Ingredients: 1.5 lbs.Mutton/Lamb, trimmed, and cut into I-inches cubes Melted butter for basting Bamboo skewers (pre-soaked for at leas...
Ingredients:
1.5 lbs.Mutton/Lamb, trimmed, and cut into I-inches cubes
Melted butter for basting
Bamboo skewers (pre-soaked for at least 30 min. in cold water)
Marinade:
2 tablespoons lemon juice
4 tablespoons musturd oil
1 cup onions, roughly chopped
1 tablespoon cumin seeds
1 teaspoon coriander seeds
1/2 teaspoon turmeric
3 fresh red chilies
1 teaspoon pepper corn
1 teaspoon timur
2 cloves garlic
1 in. ginger
1 tablespoon fresh dill weed, chopped
1 cup celery, chopped
1 tablespoon soy sauce
Salt to taste
1/4 cup green onions, cut in 1-in. length
Instructions
In a blender combine all the marinating ingredients to form marinade. In a large bowl mix lamb meat with the marinade. Marinate for at least 6 hours.
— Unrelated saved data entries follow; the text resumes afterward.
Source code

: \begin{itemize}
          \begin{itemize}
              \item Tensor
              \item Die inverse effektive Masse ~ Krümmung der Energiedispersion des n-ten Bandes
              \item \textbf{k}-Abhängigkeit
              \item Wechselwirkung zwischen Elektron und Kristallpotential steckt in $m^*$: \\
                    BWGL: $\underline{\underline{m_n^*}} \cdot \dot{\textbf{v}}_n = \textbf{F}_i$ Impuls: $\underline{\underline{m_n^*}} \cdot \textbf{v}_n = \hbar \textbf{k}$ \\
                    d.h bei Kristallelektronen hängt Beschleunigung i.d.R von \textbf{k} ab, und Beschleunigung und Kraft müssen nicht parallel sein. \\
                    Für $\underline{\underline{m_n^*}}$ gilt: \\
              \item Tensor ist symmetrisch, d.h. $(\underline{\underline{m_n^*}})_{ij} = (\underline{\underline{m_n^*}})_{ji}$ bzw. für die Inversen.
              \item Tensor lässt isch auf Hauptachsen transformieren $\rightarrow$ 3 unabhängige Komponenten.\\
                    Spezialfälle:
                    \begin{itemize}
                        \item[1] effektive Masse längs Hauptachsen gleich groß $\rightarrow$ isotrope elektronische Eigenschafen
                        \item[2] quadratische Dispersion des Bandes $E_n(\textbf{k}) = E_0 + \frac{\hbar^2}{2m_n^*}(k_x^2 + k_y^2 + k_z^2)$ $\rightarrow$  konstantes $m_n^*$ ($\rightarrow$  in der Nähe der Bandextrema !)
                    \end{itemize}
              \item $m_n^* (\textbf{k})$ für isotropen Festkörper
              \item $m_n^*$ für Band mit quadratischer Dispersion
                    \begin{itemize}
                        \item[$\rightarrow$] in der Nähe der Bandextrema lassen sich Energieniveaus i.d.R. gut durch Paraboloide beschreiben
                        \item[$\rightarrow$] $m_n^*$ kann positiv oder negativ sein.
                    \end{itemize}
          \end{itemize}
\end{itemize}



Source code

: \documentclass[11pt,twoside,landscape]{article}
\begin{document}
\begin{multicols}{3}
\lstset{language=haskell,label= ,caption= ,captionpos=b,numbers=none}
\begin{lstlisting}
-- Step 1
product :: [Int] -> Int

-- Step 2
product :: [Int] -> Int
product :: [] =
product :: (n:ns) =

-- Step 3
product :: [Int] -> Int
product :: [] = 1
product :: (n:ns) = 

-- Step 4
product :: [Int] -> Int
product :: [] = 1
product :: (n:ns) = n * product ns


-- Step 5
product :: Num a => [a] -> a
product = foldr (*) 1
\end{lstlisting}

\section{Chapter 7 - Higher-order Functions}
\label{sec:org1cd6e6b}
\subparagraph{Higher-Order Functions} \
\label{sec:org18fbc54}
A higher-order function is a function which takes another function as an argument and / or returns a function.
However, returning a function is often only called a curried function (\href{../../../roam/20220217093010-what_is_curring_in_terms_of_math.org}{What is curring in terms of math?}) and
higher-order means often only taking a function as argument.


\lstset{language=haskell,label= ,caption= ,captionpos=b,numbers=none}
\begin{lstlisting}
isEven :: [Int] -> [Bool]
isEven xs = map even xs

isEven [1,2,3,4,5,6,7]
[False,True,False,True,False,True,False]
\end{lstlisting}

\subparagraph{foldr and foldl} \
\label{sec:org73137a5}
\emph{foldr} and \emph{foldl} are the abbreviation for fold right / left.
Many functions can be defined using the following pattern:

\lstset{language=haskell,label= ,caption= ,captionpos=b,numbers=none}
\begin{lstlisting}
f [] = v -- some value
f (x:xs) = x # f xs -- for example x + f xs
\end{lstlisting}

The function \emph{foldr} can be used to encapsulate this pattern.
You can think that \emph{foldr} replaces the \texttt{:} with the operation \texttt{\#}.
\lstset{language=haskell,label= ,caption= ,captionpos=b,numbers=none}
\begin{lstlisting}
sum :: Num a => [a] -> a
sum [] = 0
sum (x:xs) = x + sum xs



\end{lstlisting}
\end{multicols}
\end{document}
Fire up a charcoal grill. Clean the grill surface thoroughly. Thread the marinated lamb cubes into skewers. Do not overcrowd the pieces. Grill the skewered lamb cubes, frequently turning and basting with melted butter until cooked medium-rare.
Take off the grill and brush the cooked sekuwas with butter before serving.Serve with fresh radish strips.